* What is needed *
The expected result is a verbatim repetition of the lines from the start of the entries through the line containing "of suggest |", with the pictures removed.

* Material shown *

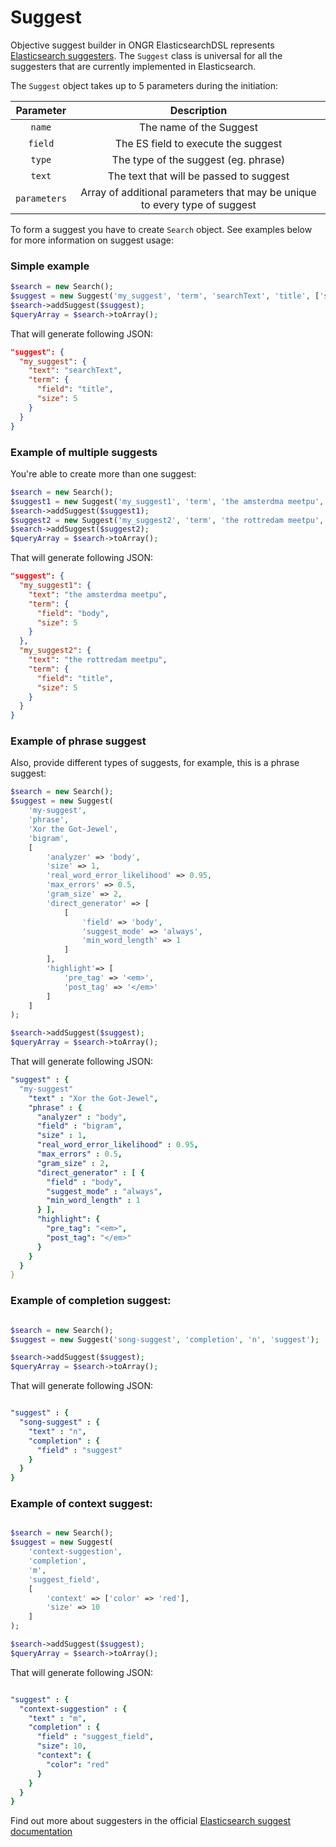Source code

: # Suggest

Objective suggest builder in ONGR ElasticsearchDSL represents [Elasticsearch suggesters][1].
The `Suggest` class is universal for all the suggesters that are currently implemented in
Elasticsearch.

The `Suggest` object takes up to 5 parameters during the initiation:

|   Parameter  |                              Description                                   |
|:------------:|:--------------------------------------------------------------------------:|
|    `name`    | The name of the Suggest                                                    |
|    `field`   | The ES field to execute the suggest                                        |
|    `type`    | The type of the suggest (eg. phrase)                                       |
|    `text`    | The text that will be passed to suggest                                    |
| `parameters` | Array of additional parameters that may be unique to every type of suggest |

To form a suggest you have to create `Search` object. See examples below for more information
on suggest usage:

### Simple example

```php
$search = new Search();
$suggest = new Suggest('my_suggest', 'term', 'searchText', 'title', ['size' => 5]);
$search->addSuggest($suggest);
$queryArray = $search->toArray();
```

That will generate following JSON:

```JSON
"suggest": {
  "my_suggest": {
    "text": "searchText",
    "term": {
      "field": "title",
      "size": 5
    }
  }
}
```

### Example of multiple suggests

You're able to create more than one suggest:

```php
$search = new Search();
$suggest1 = new Suggest('my_suggest1', 'term', 'the amsterdma meetpu', 'body', ['size' => 5]);
$search->addSuggest($suggest1);
$suggest2 = new Suggest('my_suggest2', 'term', 'the rottredam meetpu', 'title', ['size' => 5]);
$search->addSuggest($suggest2);
$queryArray = $search->toArray();
```

That will generate following JSON:

```JSON
"suggest": {
  "my_suggest1": {
    "text": "the amsterdma meetpu",
    "term": {
      "field": "body",
      "size": 5
    }
  },
  "my_suggest2": {
    "text": "the rottredam meetpu",
    "term": {
      "field": "title",
      "size": 5
    }
  }
}
```

### Example of phrase suggest

Also, provide different types of suggests, for example, this is a phrase suggest:

```php
$search = new Search();
$suggest = new Suggest(
    'my-suggest',
    'phrase',
    'Xor the Got-Jewel',
    'bigram',
    [
        'analyzer' => 'body',
        'size' => 1,
        'real_word_error_likelihood' => 0.95,
        'max_errors' => 0.5,
        'gram_size' => 2,
        'direct_generator' => [
            [
                'field' => 'body',
                'suggest_mode' => 'always',
                'min_word_length' => 1
            ]
        ],
        'highlight'=> [
            'pre_tag' => '<em>',
            'post_tag' => '</em>'
        ]
    ]
);

$search->addSuggest($suggest);
$queryArray = $search->toArray();

```

That will generate following JSON:

```yaml
"suggest" : {
  "my-suggest"
    "text" : "Xor the Got-Jewel",
    "phrase" : {
      "analyzer" : "body",
      "field" : "bigram",
      "size" : 1,
      "real_word_error_likelihood" : 0.95,
      "max_errors" : 0.5,
      "gram_size" : 2,
      "direct_generator" : [ {
        "field" : "body",
        "suggest_mode" : "always",
        "min_word_length" : 1
      } ],
      "highlight": {
        "pre_tag": "<em>",
        "post_tag": "</em>"
      }
    }
  }
}

```

### Example of completion suggest:

```php

$search = new Search();
$suggest = new Suggest('song-suggest', 'completion', 'n', 'suggest');

$search->addSuggest($suggest);
$queryArray = $search->toArray();

```

That will generate following JSON:

```yaml

"suggest" : {
  "song-suggest" : {
    "text" : "n",
    "completion" : {
      "field" : "suggest"
    }
  }
}

```

### Example of context suggest:

```php

$search = new Search();
$suggest = new Suggest(
    'context-suggestion',
    'completion',
    'm',
    'suggest_field',
    [
        'context' => ['color' => 'red'],
        'size' => 10
    ]
);

$search->addSuggest($suggest);
$queryArray = $search->toArray();

```

That will generate following JSON:

```yaml

"suggest" : {
  "context-suggestion" : {
    "text" : "m",
    "completion" : {
      "field" : "suggest_field",
      "size": 10,
      "context": {
        "color": "red"
      }
    }
  }
}

```

Find out more about suggesters in the official [Elasticsearch suggest documentation][1]

[1]: https://www.elastic.co/guide/en/elasticsearch/reference/current/search-suggesters.html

* Exercise result *
Source code

: # Suggest

Objective suggest builder in ONGR ElasticsearchDSL represents [Elasticsearch suggesters][1].
The `Suggest` class is universal for all the suggesters that are currently implemented in
Elasticsearch.

The `Suggest` object takes up to 5 parameters during the initiation:

|   Parameter  |                              Description                                   |
|:------------:|:--------------------------------------------------------------------------:|
|    `name`    | The name of the Suggest                                                    |
|    `field`   | The ES field to execute the suggest                                        |
|    `type`    | The type of the suggest (eg. phrase)                                       |
|    `text`    | The text that will be passed to suggest                                    |
| `parameters` | Array of additional parameters that may be unique to every type of suggest |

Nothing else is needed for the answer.